Districts in the southern part of the county — New Paltz, Highland and Marlboro — haven’t talked about closing a school. But the change they’ve mulled is no less dramatic: a mega-district including all three.

On the north end, Saugerties seemed poised last year to grapple seriously with closing one of its four elementary schools, but the effort seems to have died. An ad hoc volunteer committee looked into the issue last year, and based on its recommendations, the district concluded that closing an elementary school wasn’t “feasible.” But some felt the volunteer approach was unsatisfactory for such a complex issue, and the district should have sprung for a consultant to produce a report.

 

Why it’s happening

The issue is being forced by larger trends. Just as a housing bubble was inflating over the last decade, so too was a kind of state aid bubble. Many school districts built new buildings, renovated, expanded administration and inked generous contracts with employees during this period. When the recession hit, stimulus money from the federal government helped districts meet their obligations. But that’s gone now. With the passage of last year’s two-percent state property tax cap and the state’s newfound stinginess when it comes to education aid, property-taxpayers expect school districts to tighten their belts in the poor economy. Districts generally can’t hold the line on spending in the face of contractually guaranteed increases to salary and benefits for personnel (about 70 percent of any school budget), unfunded education mandates from Washington and Albany and aging buildings that need to be renovated to the highest safety and energy efficiency standards.

Something’s got to give, and it appears nearly every local school district believes there are savings to be had through consolidation.

 

Situation dire in Kingston

Kingston will need bold action to deal with an estimated $12.5-million budget shortfall. It might even close three elementary schools.

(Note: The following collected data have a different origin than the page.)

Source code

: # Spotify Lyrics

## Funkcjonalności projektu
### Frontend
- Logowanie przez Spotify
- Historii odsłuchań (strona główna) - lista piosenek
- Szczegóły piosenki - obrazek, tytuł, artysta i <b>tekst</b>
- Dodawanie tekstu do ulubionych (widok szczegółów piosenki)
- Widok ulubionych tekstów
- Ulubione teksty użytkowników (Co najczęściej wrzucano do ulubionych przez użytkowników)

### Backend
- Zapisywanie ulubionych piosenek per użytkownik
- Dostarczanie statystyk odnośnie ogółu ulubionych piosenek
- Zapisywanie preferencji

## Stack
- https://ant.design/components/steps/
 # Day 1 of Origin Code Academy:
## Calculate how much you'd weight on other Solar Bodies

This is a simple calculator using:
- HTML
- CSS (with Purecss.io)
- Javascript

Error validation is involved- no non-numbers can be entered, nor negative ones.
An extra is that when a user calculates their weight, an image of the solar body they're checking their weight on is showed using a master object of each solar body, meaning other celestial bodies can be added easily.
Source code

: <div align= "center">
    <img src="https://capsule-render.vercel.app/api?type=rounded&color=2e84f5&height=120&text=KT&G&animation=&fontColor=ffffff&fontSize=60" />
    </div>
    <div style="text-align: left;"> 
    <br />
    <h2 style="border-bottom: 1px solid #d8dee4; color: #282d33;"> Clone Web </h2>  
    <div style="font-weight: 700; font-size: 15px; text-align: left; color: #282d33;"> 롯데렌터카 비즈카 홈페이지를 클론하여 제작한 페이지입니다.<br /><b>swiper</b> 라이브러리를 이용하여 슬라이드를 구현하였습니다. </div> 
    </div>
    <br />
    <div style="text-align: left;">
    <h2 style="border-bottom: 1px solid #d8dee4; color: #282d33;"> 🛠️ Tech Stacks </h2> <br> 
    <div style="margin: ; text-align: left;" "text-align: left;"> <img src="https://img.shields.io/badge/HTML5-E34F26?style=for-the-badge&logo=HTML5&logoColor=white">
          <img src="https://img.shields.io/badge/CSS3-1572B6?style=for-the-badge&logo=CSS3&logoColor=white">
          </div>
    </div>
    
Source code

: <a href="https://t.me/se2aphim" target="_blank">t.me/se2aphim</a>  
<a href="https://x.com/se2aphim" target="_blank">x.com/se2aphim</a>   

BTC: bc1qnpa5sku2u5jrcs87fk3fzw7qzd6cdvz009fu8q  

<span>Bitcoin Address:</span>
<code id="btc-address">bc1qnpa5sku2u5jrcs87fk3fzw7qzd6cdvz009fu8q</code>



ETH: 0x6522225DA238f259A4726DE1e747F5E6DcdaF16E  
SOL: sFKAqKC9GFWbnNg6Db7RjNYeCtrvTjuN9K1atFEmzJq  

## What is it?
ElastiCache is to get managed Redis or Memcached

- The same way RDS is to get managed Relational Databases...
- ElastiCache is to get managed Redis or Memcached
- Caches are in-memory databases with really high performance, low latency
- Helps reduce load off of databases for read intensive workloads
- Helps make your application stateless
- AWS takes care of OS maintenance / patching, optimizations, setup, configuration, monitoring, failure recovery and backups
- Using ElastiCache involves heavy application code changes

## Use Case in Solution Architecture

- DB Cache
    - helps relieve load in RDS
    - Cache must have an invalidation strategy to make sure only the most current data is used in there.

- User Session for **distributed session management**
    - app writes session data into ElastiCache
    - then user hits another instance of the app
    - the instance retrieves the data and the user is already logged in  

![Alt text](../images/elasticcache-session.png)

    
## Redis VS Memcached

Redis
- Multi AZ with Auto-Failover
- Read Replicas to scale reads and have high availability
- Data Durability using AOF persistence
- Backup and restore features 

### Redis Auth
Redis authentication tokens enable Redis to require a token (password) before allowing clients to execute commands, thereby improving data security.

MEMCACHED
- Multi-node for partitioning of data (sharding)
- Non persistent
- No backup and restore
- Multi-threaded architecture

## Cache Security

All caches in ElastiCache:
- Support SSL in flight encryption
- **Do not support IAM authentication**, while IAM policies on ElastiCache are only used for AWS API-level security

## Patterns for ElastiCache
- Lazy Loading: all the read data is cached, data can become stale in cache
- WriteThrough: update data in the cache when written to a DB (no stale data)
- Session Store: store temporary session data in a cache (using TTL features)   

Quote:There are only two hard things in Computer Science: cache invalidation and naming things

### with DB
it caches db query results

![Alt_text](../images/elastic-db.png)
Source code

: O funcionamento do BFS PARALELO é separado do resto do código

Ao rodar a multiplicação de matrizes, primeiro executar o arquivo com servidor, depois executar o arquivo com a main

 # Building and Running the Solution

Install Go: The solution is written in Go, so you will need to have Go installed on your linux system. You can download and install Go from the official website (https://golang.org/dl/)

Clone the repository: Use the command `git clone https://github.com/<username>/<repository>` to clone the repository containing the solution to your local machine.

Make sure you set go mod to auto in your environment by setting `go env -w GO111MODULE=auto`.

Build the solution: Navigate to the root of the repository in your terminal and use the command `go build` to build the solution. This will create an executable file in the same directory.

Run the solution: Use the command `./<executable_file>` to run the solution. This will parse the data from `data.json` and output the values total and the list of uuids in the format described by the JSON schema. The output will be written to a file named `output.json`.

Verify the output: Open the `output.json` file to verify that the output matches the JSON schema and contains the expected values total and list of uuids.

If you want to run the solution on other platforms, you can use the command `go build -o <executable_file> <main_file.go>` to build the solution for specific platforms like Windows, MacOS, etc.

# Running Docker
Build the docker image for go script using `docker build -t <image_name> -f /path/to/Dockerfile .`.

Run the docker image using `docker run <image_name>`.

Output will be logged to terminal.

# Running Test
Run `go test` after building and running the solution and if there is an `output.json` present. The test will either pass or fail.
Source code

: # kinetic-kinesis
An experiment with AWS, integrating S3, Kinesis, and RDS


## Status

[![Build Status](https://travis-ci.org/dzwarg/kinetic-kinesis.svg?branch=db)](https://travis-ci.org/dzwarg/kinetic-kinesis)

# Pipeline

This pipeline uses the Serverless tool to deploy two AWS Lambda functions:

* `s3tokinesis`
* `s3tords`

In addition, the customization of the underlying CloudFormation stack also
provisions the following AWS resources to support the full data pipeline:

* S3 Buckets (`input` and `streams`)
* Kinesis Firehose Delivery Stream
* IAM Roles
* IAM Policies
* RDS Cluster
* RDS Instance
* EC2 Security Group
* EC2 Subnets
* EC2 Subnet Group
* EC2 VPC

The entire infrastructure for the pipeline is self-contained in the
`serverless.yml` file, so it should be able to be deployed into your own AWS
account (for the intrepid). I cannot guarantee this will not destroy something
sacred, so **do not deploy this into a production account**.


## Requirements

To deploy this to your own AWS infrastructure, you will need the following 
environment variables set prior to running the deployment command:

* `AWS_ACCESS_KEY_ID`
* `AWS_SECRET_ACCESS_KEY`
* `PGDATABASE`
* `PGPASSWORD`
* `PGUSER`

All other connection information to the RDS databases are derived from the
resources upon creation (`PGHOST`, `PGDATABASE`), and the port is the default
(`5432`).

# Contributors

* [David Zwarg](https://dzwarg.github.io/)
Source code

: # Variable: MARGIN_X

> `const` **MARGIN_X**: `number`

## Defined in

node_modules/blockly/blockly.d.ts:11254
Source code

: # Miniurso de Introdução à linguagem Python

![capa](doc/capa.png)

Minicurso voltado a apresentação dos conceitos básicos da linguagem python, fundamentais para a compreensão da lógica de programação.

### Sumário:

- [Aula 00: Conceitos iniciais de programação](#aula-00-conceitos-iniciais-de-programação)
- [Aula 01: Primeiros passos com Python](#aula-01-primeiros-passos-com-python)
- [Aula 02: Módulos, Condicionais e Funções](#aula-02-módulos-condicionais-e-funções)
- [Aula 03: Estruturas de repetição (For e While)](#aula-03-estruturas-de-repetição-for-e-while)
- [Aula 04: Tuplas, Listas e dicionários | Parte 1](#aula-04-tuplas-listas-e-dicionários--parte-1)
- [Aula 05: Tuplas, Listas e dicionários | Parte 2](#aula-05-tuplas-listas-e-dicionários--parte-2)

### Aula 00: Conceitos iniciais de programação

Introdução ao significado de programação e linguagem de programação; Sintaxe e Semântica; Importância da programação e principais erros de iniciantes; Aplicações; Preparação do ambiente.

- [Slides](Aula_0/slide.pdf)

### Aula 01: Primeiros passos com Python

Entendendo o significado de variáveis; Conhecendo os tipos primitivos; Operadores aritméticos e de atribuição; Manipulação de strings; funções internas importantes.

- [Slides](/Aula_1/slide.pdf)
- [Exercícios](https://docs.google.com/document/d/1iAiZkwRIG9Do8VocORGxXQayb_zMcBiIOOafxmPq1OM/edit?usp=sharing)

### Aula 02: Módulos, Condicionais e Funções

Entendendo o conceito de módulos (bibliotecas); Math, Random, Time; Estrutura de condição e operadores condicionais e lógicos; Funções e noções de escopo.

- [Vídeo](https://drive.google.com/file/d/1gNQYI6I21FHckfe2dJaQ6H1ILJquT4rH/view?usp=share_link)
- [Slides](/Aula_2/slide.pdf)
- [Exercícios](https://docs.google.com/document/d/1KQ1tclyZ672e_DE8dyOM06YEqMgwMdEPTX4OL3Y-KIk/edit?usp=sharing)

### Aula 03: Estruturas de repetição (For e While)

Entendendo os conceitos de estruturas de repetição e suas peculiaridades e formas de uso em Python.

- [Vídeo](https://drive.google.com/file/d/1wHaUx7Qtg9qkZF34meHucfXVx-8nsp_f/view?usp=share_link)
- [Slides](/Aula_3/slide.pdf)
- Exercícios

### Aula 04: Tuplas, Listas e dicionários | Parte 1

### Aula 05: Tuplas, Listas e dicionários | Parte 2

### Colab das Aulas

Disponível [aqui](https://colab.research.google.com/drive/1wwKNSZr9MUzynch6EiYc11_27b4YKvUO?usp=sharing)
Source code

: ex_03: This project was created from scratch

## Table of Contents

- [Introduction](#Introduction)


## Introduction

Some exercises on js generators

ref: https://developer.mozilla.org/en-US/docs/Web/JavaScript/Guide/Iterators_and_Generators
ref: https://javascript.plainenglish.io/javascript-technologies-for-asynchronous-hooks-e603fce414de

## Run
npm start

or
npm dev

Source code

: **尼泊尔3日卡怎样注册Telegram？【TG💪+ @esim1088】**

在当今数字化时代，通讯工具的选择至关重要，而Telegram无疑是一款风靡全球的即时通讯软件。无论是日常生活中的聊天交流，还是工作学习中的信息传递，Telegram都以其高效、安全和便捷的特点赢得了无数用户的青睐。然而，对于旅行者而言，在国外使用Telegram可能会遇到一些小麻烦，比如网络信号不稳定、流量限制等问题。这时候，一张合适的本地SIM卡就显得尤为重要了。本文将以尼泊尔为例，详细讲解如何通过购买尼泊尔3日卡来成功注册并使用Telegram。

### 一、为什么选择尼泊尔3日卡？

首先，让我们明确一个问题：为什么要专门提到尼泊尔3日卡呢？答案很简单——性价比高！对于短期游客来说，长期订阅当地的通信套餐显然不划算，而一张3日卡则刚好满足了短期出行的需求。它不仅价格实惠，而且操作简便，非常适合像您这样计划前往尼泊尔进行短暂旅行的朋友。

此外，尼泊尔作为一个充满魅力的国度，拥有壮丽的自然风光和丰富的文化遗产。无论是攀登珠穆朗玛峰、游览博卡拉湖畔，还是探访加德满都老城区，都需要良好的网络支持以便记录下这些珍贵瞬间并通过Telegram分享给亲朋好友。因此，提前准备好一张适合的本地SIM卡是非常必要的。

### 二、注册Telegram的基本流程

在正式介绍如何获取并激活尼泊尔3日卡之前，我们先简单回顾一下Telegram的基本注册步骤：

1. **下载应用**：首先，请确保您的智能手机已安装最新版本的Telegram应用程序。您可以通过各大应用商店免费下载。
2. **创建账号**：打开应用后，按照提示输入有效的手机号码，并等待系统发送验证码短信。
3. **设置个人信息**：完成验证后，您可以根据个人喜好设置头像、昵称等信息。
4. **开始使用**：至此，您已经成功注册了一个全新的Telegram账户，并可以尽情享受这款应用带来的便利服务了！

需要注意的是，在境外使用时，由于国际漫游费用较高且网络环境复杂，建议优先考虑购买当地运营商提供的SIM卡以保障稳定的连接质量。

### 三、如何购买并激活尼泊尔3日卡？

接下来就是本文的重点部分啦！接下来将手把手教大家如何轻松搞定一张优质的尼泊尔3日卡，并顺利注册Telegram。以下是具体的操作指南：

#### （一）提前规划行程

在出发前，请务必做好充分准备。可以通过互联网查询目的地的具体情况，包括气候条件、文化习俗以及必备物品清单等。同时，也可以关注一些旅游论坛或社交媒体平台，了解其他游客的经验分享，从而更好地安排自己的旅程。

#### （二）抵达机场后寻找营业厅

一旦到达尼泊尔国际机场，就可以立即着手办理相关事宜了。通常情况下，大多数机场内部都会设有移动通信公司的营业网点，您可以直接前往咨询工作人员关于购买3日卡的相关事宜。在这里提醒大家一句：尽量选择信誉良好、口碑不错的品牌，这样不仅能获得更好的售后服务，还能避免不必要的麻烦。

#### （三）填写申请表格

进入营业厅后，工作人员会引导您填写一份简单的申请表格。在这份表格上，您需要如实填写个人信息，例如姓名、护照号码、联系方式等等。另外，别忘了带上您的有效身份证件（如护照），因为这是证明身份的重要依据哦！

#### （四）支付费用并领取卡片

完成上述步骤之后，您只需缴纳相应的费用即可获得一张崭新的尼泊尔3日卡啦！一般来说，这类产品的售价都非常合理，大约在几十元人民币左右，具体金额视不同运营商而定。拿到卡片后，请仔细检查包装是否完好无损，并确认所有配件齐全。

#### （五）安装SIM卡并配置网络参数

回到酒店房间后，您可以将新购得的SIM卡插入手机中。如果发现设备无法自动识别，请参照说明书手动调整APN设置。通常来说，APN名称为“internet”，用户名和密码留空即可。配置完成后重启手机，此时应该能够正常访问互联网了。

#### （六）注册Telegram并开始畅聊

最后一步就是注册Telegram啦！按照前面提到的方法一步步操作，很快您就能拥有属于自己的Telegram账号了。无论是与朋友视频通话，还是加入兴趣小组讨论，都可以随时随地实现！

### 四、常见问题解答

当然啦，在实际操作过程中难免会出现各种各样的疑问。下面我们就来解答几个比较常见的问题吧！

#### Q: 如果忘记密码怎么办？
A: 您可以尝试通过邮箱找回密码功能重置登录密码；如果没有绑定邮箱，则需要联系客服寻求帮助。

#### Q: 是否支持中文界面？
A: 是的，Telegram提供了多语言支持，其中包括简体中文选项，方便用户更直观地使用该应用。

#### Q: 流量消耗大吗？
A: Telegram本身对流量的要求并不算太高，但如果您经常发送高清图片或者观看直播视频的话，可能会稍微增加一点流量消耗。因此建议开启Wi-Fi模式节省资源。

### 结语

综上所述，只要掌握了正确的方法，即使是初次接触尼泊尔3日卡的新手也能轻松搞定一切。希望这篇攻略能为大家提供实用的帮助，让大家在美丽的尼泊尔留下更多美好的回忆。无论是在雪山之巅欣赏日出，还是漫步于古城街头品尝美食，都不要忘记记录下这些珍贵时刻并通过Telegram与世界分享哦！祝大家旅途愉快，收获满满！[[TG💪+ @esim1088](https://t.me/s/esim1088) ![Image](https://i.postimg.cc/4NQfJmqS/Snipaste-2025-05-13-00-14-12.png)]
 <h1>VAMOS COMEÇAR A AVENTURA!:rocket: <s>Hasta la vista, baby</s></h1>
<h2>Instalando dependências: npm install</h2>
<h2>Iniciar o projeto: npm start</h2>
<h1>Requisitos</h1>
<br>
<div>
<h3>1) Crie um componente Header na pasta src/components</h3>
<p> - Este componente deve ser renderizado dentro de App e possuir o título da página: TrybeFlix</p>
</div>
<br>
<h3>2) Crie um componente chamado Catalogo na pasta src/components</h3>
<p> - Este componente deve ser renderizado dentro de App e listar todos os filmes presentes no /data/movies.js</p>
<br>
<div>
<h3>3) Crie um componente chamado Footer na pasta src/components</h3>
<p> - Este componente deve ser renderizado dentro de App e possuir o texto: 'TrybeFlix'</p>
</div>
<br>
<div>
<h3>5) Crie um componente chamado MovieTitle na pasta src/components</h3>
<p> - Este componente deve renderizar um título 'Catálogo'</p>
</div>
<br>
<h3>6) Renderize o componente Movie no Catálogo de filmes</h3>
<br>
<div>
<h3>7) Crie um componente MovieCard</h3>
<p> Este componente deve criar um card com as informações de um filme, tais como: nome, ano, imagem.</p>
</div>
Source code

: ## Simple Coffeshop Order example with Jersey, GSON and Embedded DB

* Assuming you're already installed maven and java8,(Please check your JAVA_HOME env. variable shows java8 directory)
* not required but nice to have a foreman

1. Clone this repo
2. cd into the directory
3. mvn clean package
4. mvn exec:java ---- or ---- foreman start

According to school officials, the gap is the result of rising personnel costs, loss of federal aid, and other changes affecting taxes and Medicare reimbursements.

The board voted last year to close Meagher Elementary, one of its 11 grade schools. Parents of Meagher students are still waiting to find out what that will mean for their children. New superintendent Paul Padalino said other schools might be closed too: Sophie Finn, Anna Devine and Zena are all on the table.

“A lot of this dovetails with our budget, and our budget is going to decide whether we are closing one school or are closing two schools or three schools,” Padalino said.

That’s a lot of schools to close, but with falling enrollment district officials believe it could be done.